=== Section Start ===

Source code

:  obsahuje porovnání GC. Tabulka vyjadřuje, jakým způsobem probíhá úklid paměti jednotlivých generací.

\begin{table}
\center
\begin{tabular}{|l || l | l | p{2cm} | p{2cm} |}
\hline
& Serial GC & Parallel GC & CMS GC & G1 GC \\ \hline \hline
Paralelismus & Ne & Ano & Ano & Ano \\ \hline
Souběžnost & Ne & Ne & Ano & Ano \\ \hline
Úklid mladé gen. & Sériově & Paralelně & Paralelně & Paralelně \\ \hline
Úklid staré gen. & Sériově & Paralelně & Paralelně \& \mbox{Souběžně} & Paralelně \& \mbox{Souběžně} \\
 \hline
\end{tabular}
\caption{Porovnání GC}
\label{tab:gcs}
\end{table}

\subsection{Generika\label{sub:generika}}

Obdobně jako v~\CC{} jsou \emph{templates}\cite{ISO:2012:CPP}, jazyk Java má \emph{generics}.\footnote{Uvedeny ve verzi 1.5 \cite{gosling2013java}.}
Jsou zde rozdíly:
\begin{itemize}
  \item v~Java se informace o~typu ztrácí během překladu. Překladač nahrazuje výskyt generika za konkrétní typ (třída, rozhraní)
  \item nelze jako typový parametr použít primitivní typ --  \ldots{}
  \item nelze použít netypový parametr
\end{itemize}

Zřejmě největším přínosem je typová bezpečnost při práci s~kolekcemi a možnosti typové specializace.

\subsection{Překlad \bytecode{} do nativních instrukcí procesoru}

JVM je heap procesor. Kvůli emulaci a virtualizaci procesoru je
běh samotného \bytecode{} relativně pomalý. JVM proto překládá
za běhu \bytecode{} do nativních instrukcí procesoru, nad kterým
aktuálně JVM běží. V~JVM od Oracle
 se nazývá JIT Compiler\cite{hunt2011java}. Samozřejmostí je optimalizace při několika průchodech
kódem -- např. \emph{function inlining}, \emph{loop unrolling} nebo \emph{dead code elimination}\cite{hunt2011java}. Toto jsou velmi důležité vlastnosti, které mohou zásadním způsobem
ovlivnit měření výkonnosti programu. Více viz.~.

=== Section End ===

> **What to work on**
The material is to be transcribed once more, exactly and completely.

> **Answer to this exercise**
Source code

:  obsahuje porovnání GC. Tabulka vyjadřuje, jakým způsobem probíhá úklid paměti jednotlivých generací.

\begin{table}
\center
\begin{tabular}{|l || l | l | p{2cm} | p{2cm} |}
\hline
& Serial GC & Parallel GC & CMS GC & G1 GC \\ \hline \hline
Paralelismus & Ne & Ano & Ano & Ano \\ \hline
Souběžnost & Ne & Ne & Ano & Ano \\ \hline
Úklid mladé gen. & Sériově & Paralelně & Paralelně & Paralelně \\ \hline
Úklid staré gen. & Sériově & Paralelně & Paralelně \& \mbox{Souběžně} & Paralelně \& \mbox{Souběžně} \\
 \hline
\end{tabular}
\caption{Porovnání GC}
\label{tab:gcs}
\end{table}

\subsection{Generika\label{sub:generika}}

Obdobně jako v~\CC{} jsou \emph{templates}\cite{ISO:2012:CPP}, jazyk Java má \emph{generics}.\footnote{Uvedeny ve verzi 1.5 \cite{gosling2013java}.}
Jsou zde rozdíly:
\begin{itemize}
  \item v~Java se informace o~typu ztrácí během překladu. Překladač nahrazuje výskyt generika za konkrétní typ (třída, rozhraní)
  \item nelze jako typový parametr použít primitivní typ --  \ldots{}
  \item nelze použít netypový parametr
\end{itemize}

Zřejmě největším přínosem je typová bezpečnost při práci s~kolekcemi a možnosti typové specializace.

\subsection{Překlad \bytecode{} do nativních instrukcí procesoru}

JVM je heap procesor. Kvůli emulaci a virtualizaci procesoru je
běh samotného \bytecode{} relativně pomalý. JVM proto překládá
za běhu \bytecode{} do nativních instrukcí procesoru, nad kterým
aktuálně JVM běží. V~JVM od Oracle
 se nazývá JIT Compiler\cite{hunt2011java}. Samozřejmostí je optimalizace při několika průchodech
kódem -- např. \emph{function inlining}, \emph{loop unrolling} nebo \emph{dead code elimination}\cite{hunt2011java}. Toto jsou velmi důležité vlastnosti, které mohou zásadním způsobem
ovlivnit měření výkonnosti programu. Více viz.~.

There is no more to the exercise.